2.7 Cell proliferation assay

Control and Lon knockdown cells were seeded into a 6-well tissue culture plate at a density of 5 × 104 cells per well and incubated overnight. After trypsinization, cells were resuspended in an equal volume of culture medium and trypan blue (0.05% solution). The number of live cells in triplicate wells that excluded trypan blue was counted for 6-days to obtain the cellular growth curve.

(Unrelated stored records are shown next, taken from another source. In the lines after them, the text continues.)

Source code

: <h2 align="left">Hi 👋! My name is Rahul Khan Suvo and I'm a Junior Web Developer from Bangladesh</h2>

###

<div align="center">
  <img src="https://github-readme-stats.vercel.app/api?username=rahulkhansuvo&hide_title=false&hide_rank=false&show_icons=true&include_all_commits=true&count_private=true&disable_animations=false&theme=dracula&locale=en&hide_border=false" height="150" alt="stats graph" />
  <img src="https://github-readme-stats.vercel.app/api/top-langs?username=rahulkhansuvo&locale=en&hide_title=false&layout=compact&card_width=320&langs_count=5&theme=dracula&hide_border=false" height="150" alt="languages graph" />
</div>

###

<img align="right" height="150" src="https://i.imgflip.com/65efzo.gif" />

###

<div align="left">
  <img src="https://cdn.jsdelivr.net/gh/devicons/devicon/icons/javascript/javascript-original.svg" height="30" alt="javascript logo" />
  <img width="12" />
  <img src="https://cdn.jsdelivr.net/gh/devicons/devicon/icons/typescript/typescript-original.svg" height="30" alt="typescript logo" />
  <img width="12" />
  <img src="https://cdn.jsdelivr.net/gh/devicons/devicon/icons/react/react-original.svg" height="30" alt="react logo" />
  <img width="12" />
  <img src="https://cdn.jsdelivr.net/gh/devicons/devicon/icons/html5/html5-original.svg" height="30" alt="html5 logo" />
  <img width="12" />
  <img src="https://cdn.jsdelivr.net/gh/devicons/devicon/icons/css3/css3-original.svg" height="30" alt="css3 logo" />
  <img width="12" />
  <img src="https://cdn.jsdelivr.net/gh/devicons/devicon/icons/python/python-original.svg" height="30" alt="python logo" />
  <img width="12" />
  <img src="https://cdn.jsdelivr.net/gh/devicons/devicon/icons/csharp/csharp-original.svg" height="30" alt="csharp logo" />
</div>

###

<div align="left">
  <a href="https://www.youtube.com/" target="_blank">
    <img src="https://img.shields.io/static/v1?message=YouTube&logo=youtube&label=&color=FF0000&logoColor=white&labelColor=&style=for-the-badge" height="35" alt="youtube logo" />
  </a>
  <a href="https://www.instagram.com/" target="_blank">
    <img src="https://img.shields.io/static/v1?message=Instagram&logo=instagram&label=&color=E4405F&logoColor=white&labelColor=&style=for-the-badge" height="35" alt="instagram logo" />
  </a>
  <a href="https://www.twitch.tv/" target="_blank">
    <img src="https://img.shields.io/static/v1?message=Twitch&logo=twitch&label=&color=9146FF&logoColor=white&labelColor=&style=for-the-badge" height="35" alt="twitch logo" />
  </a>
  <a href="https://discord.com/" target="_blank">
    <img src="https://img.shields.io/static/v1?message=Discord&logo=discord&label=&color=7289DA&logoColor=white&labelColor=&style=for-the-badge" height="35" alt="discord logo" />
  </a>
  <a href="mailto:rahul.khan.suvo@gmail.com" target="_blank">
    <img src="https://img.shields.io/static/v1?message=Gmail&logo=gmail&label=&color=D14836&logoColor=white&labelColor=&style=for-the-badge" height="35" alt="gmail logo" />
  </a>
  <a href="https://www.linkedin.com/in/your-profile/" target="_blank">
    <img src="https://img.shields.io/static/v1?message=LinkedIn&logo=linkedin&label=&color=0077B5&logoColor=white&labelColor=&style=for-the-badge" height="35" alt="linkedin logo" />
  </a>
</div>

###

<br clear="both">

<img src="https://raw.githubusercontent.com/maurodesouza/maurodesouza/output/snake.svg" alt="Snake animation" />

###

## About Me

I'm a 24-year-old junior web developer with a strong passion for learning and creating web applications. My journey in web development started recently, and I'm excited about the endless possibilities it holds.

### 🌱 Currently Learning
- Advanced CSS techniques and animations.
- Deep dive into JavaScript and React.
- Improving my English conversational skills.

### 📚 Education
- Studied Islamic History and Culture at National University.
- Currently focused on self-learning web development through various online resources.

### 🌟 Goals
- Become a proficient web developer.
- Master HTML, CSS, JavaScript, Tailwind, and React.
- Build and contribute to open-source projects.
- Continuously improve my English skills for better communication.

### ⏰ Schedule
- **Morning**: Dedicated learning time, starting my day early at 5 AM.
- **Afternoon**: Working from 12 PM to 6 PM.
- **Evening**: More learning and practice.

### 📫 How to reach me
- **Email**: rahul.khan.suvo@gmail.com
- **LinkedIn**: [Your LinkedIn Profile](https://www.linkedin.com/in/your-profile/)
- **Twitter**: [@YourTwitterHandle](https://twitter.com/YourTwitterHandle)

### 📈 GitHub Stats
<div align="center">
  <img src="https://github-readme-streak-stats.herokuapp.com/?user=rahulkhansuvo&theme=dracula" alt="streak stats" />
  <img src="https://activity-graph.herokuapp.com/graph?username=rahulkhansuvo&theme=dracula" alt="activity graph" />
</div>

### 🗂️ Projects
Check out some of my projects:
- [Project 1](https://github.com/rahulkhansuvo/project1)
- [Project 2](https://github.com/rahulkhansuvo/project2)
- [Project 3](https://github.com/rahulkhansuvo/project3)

2.8 Seahorse XF-24 metabolic flux analysis

Oxygen consumption rate (OCR) and extracellular acidification rate (ECAR) were measured using a Seahorse XF24 extracellular flux analyzer (Seahorse Bioscience). Twenty four hours before the experiment, stable LONP1-shRNA HeLa cells (Lon group) and control-shRNA HeLa cells (CTR group) were cultured on Seahorse XF-24 plates at a density of 5 × 104 cells per well. On the day of metabolic flux analysis, the culture medium was replaced with 675 µl of unbuffered DMEM (DMEM supplemented with 25 mM glucose, 1 mM sodium pyruvate, 31 mM NaCl, 2 mM GlutaMax, phenol red, pH 7.4) and incubated at 37 °C in a non-CO2 incubator for 1 hour. All injection reagents were adjusted to pH 7.4. Baseline rates were measured at 37°C four times before sequentially injecting the following mitochondrial inhibitors-oligomycin (10 μM), carbonycyanide p-(trifluoromethoxy) phenylhydrazone (FCCP, 1.50 μM), and rotenone (10 μM). After the addition of each inhibitor, four readings were also taken. OCR and ECAR were automatically calculated by the Seahorse XF-24 software. Every point represents an average of 7 different wells.

2.9 Statistical analysis

All statistical analyses were carried out using the SPSS.11 software. One-way ANOVA analysis was performed for the immunohistochemical results and for comparison of Lon and CTR groups in the in vitro experiments. Error bars for the experiments represent the standard deviation of the mean value (mean value ± S.D.) from three separate experiments unless stated otherwise. P values of ≤ 0.05 were considered as statistically significant.

Results

3.1 LONP1 is over expressed in cervical cancer tissues

We determined the Lon protein levels in 30 cervical carcinoma and 10 non-neoplastic cervical samples by high-throughput immunohistochemical analyses. Representative sections of Lon expression in all tissues are shown in Figure 1. However, Lon was expressed at substantially higher levels in the cancer samples by contrast to the weak but detectable expression in normal tissues with a statistical significance (P < 0.01) (Table 1). The augmented expression of Lon was observed across various grades of cervical cancer with no apparent difference in well, moderately, and poorly differentiated tissues (Figure 1 B-D). Similarly, in fresh cervical cancer tissues, Lon was found to be more highly expressed than in corresponding non-tumor tissues as shown by immunoblotting (Figure 2 A and B). We also examined whether Lon overexpression was associated with risk factors such as age and with clinicopathological characteristics including tumor size, tumor stage, local invasion, and lymph node metastasis. Lon expression did not significantly correlate with age, tumor grade, TNM (tumor-node-metastasis) grades, or lymph node metastasis as summarized in Table 2. Taken together, Lon is upregulated in cervical carcinoma.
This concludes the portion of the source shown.